Lady Saltoun of Abernethy: I take the point. But there are other connotations as well, if the noble Earl will forgive me.

Lord Hughes: On a more trivial point, the word "assembly" occurs in many parts of Scotland in towns and cities. There are places called "assembly rooms" and that has nothing to do with parliament.

The Earl of Perth: My memory may be wrong, but when in 1979 we held a referendum on devolution, it was in relation to an assembly and to a parliament. There is a lot of merit in it. The Church of Scotland assembly has, in relation to its duties, legislative powers. I would have hoped that we would apply the same distinction, using the word "assembly" rather than "parliament" which will be confused in many people's minds with the British Parliament.

Lord Kennet: I cannot forbear from pointing out that the word "assembly" is the one used by the French equivalent of the House of Commons. The lower House of their parliament is the National Assembly.
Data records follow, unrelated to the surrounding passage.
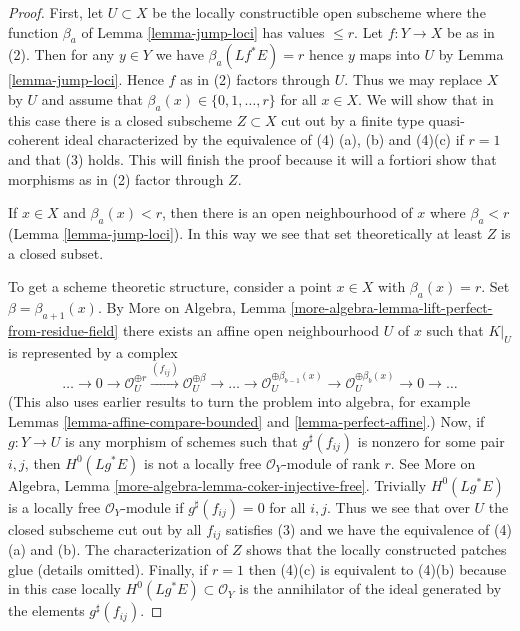 \begin{proof}
First, let $U \subset X$ be the locally constructible
open subscheme where the function
$\beta_a$ of Lemma \ref{lemma-jump-loci} has values $\leq r$.
Let $f : Y \to X$ be as in (2). Then for any $y \in Y$
we have $\beta_a(Lf^*E) = r$ hence $y$ maps into $U$ by
Lemma \ref{lemma-jump-loci}. Hence $f$ as in (2) factors through $U$.
Thus we may replace $X$ by $U$ and assume that
$\beta_a(x) \in \{0, 1, \ldots, r\}$ for all $x \in X$.
We will show that in this case
there is a closed subscheme $Z \subset X$ cut out by a finite type
quasi-coherent ideal characterized
by the equivalence of (4) (a), (b) and (4)(c) if $r = 1$
and that (3) holds.
This will finish the proof because it will a fortiori show
that morphisms as in (2) factor through $Z$.

\medskip\noindent
If $x \in X$ and $\beta_a(x) < r$, then there is an
open neighbourhood of $x$ where $\beta_a < r$
(Lemma \ref{lemma-jump-loci}). In this way we
see that set theoretically at least $Z$ is a closed subset.

\medskip\noindent
To get a scheme theoretic structure, consider a point $x \in X$
with $\beta_a(x) = r$. Set $\beta = \beta_{a + 1}(x)$.
By More on Algebra, Lemma
\ref{more-algebra-lemma-lift-perfect-from-residue-field}
there exists an affine open neighbourhood $U$ of $x$
such that $K|_U$ is represented by a complex
$$
\ldots \to 0 \to \mathcal{O}_U^{\oplus r}
\xrightarrow{(f_{ij})} \mathcal{O}_U^{\oplus \beta} \to
\ldots \to
\mathcal{O}_U^{\oplus \beta_{b - 1}(x)} \to
\mathcal{O}_U^{\oplus \beta_b(x)} \to 0
\to \ldots
$$
(This also uses earlier results to turn the problem into algebra, for example
Lemmas \ref{lemma-affine-compare-bounded} and
\ref{lemma-perfect-affine}.) Now, if $g : Y \to U$ is any morphism
of schemes such that $g^\sharp(f_{ij})$ is nonzero for some pair $i, j$, then
$H^0(Lg^*E)$ is not a locally free $\mathcal{O}_Y$-module of rank $r$.
See More on Algebra, Lemma \ref{more-algebra-lemma-coker-injective-free}.
Trivially $H^0(Lg^*E)$ is a locally free $\mathcal{O}_Y$-module if
$g^\sharp(f_{ij}) = 0$ for all $i, j$. Thus we see that over $U$ the
closed subscheme cut out by all $f_{ij}$ satisfies
(3) and we have the equivalence of (4)(a) and (b).
The characterization of $Z$ shows that the locally constructed patches
glue (details omitted). Finally, if $r = 1$ then
(4)(c) is equivalent to (4)(b) because in this case locally
$H^0(Lg^*E) \subset \mathcal{O}_Y$ is the annihilator of the ideal generated
by the elements $g^\sharp(f_{ij})$.
\end{proof}





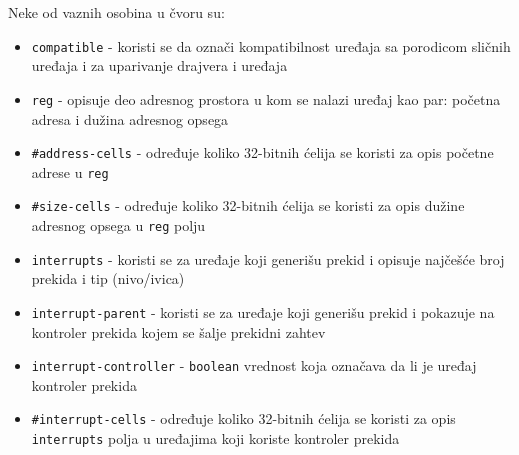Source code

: Neke od vaznih osobina u čvoru su:
\begin{itemize}
\item \texttt{compatible} - koristi se da označi kompatibilnost uređaja sa porodicom sličnih uređaja i za uparivanje drajvera i uređaja
\item \texttt{reg} - opisuje deo adresnog prostora u kom se nalazi uređaj kao par: početna adresa i dužina adresnog opsega
\item \texttt{#address-cells} - određuje koliko 32-bitnih ćelija se koristi za opis početne adrese u \texttt{reg}
\item \texttt{#size-cells} - određuje koliko 32-bitnih ćelija se koristi za opis dužine adresnog opsega u \texttt{reg} polju
\item \texttt{interrupts} - koristi se za uređaje koji generišu prekid i opisuje najčešće broj prekida i tip (nivo/ivica)
\item \texttt{interrupt-parent} - koristi se za uređaje koji generišu prekid i pokazuje na kontroler prekida kojem se šalje prekidni zahtev
\item \texttt{interrupt-controller} - \texttt{boolean} vrednost koja označava da li je uređaj kontroler prekida
\item \texttt{#interrupt-cells} - određuje koliko 32-bitnih ćelija se koristi za opis \texttt{interrupts} polja u uređajima koji koriste kontroler prekida
\end{itemize}

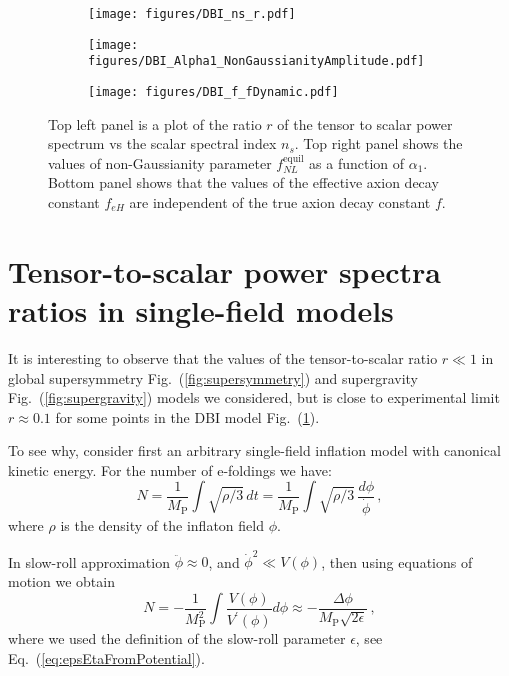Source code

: \documentclass[12pt]{article}
\begin{document}
\begin{figure}
  \centering
  \begin{subfigure}{0.45 \textwidth}
    \texttt{[image: figures/DBI\_ns\_r.pdf]}
  \end{subfigure}
  \begin{subfigure}{0.45 \textwidth}
    \texttt{[image: figures/DBI\_Alpha1\_NonGaussianityAmplitude.pdf]}
  \end{subfigure}
  \begin{subfigure}{0.45 \textwidth}
    \texttt{[image: figures/DBI\_f\_fDynamic.pdf]}
  \end{subfigure}
  \caption{\protect
    Top left panel is a plot of the ratio $r$ of the tensor to scalar power spectrum vs the scalar spectral index $n_s$.
    Top right panel shows the values of non-Gaussianity parameter $f_{NL}^\text{equil}$ as a function of $\alpha_1$.
    Bottom panel shows that the values of the effective axion decay constant $f_{eH}$ are independent of the true axion decay constant $f$.} \label{fig:DBI}
\end{figure}


\section{Tensor-to-scalar power spectra ratios in single-field models \label{sec:r}}
It is interesting to observe that the values of the tensor-to-scalar ratio $r \ll 1$ in global supersymmetry Fig.~(\ref{fig:supersymmetry}) and supergravity Fig.~(\ref{fig:supergravity}) models we considered, but is close to experimental limit $r \approx 0.1$ for some points in the DBI model Fig.~(\ref{fig:DBI}).

To see why, consider first an arbitrary single-field inflation model with canonical kinetic energy.
For the number of e-foldings we have:
\begin{equation} \label{eq:efoldingsGeneral}
  N = \frac{1}{M_\text{P}} \int \sqrt{\rho / 3}\,dt
    = \frac{1}{M_\text{P}} \int \sqrt{\rho / 3}\,\frac{d\phi}{\dot \phi}\,,
\end{equation}
where $\rho$ is the density of the inflaton field $\phi$.

In slow-roll approximation $\ddot \phi \approx 0$, and ${\dot \phi}^2 \ll V\left(\phi\right)$, then using equations of motion we obtain
\begin{equation} \label{eq:efoldingsCanonical}
  N = - \frac{1}{M_\text{P}^2} \int \frac{V\left(\phi\right)}{V^\prime\left(\phi\right)} d\phi
    \approx - \frac{\Delta \phi}{M_\text{P} \sqrt{2 \epsilon}}\,,
\end{equation}
where we used the definition of the slow-roll parameter $\epsilon$, see Eq.~(\ref{eq:epsEtaFromPotential}).
\end{document}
Lord Belhaven and Stenton: Perhaps I can cap that. Before the war it was called the Chamber of Deputies. Does it matter what we call it? We know what it is.

Lord Sewel: First, I thank the noble Lord, Lord Dixon-Smith, for the positive and genuinely constructive and conciliatory way in which he moved his amendment. I also hope that, perhaps having heard from a number of Members throughout the Chamber, he will reflect that the term "assembly" may not be the most appropriate term to apply to the body we have in mind.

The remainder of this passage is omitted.